PROBLEM TO WORK ON -
Instruction for the data below: set down exactly the lines from the line with "42.00 & 2.74 & 4.23 & 1.49 \\" to the line with "15.00 & 3.33 & 4.70 & 1.37 \\", inclusive, and no others.

INFORMATION -
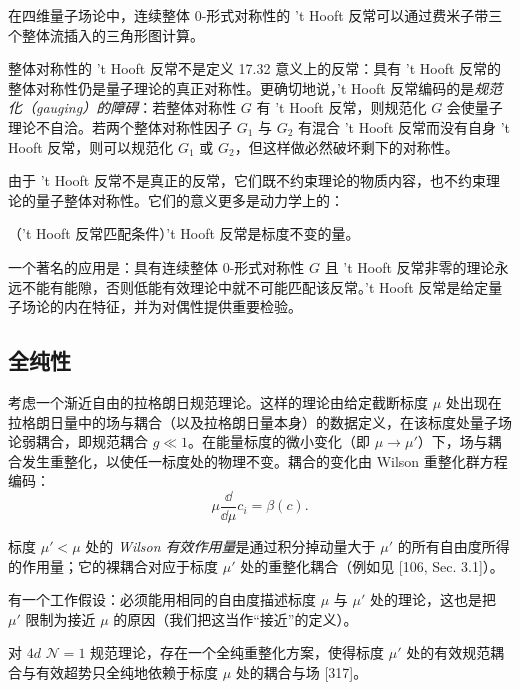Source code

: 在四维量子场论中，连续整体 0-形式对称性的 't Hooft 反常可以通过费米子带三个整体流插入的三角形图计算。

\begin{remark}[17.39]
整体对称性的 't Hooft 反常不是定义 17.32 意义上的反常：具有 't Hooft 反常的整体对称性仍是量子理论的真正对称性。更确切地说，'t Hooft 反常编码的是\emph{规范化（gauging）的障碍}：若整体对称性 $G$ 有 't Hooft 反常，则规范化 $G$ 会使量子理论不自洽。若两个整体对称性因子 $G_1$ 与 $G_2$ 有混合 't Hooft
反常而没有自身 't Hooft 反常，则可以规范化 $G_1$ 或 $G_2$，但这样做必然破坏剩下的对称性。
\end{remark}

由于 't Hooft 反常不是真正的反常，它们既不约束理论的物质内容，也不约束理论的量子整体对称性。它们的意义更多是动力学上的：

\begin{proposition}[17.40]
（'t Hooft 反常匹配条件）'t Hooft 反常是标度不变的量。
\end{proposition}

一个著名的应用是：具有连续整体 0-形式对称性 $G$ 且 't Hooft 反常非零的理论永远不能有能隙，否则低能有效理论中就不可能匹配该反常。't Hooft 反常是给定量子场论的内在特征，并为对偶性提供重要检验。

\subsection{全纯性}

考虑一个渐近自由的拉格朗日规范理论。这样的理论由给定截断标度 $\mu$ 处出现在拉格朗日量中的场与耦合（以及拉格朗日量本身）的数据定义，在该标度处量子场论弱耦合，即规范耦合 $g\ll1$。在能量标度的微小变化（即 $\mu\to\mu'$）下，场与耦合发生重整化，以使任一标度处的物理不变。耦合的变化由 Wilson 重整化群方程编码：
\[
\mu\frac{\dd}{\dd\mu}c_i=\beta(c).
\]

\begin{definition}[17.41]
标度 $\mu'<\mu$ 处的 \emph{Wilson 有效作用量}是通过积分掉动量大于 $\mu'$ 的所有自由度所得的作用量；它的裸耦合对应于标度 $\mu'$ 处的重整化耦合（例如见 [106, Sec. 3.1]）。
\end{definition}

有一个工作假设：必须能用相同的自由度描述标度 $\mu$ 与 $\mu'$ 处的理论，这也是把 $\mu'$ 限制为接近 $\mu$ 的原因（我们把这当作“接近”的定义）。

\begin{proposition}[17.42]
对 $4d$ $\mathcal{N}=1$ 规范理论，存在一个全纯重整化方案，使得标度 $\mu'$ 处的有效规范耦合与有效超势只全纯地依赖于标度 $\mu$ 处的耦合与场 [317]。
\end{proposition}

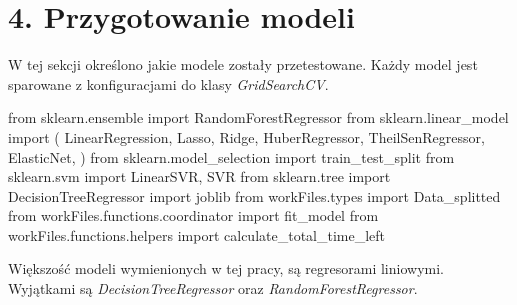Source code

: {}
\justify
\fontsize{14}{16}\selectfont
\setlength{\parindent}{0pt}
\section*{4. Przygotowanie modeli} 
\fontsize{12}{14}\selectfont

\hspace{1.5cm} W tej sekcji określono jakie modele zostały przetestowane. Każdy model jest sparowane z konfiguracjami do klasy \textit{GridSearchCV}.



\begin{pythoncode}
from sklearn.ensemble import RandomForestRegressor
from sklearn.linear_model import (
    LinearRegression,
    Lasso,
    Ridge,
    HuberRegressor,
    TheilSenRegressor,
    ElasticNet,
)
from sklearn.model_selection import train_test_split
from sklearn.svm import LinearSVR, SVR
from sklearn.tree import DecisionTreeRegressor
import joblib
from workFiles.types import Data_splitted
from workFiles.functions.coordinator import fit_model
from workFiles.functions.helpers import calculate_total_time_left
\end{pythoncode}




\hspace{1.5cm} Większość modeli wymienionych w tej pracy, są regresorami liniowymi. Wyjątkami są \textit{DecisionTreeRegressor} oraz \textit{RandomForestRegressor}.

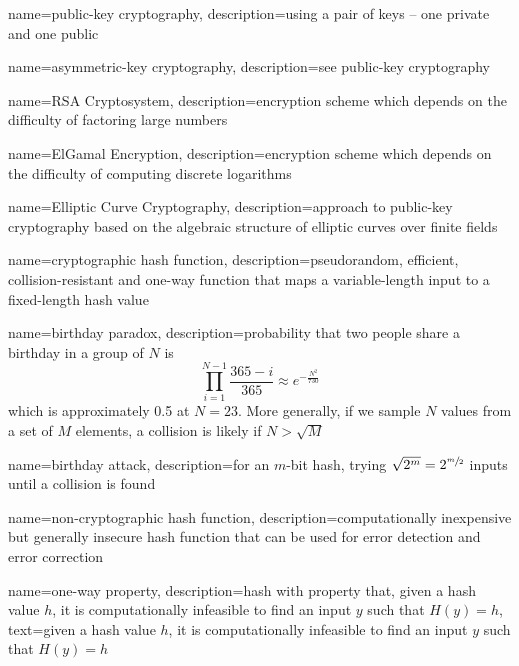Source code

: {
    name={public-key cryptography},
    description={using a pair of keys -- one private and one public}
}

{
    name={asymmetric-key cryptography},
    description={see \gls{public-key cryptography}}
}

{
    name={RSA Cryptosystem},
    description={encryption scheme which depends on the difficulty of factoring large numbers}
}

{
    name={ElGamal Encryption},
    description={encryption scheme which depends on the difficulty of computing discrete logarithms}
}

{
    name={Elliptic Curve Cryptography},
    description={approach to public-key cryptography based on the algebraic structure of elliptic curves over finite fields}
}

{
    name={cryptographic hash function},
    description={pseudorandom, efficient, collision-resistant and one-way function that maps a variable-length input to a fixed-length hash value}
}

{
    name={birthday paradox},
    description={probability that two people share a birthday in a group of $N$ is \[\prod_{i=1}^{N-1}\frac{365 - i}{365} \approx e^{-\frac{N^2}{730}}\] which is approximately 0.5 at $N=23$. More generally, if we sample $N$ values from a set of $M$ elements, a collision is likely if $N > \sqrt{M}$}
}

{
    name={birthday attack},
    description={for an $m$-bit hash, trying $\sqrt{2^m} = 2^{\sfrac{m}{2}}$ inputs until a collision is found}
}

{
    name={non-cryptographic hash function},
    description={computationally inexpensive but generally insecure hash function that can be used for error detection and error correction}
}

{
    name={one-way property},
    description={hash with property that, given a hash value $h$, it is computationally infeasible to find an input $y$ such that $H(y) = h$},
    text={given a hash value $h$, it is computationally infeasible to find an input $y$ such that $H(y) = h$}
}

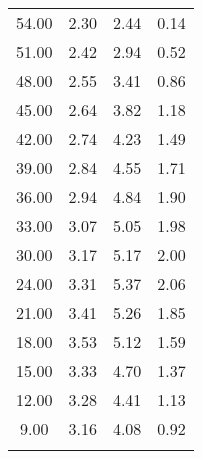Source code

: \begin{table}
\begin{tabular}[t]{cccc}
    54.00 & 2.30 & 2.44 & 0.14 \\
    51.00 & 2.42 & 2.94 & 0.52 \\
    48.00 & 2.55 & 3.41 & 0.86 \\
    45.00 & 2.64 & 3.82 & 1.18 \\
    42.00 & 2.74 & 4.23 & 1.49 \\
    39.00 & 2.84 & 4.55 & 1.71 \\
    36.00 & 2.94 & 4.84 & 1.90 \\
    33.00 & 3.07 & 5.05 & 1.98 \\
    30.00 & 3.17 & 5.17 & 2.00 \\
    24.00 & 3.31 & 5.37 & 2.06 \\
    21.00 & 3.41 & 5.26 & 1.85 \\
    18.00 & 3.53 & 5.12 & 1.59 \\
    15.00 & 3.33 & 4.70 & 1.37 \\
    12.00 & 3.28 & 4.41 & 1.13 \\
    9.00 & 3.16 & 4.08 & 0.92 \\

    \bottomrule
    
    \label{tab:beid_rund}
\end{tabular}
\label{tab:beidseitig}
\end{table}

WRITTEN SOLUTION -
    42.00 & 2.74 & 4.23 & 1.49 \\
    39.00 & 2.84 & 4.55 & 1.71 \\
    36.00 & 2.94 & 4.84 & 1.90 \\
    33.00 & 3.07 & 5.05 & 1.98 \\
    30.00 & 3.17 & 5.17 & 2.00 \\
    24.00 & 3.31 & 5.37 & 2.06 \\
    21.00 & 3.41 & 5.26 & 1.85 \\
    18.00 & 3.53 & 5.12 & 1.59 \\
    15.00 & 3.33 & 4.70 & 1.37 \\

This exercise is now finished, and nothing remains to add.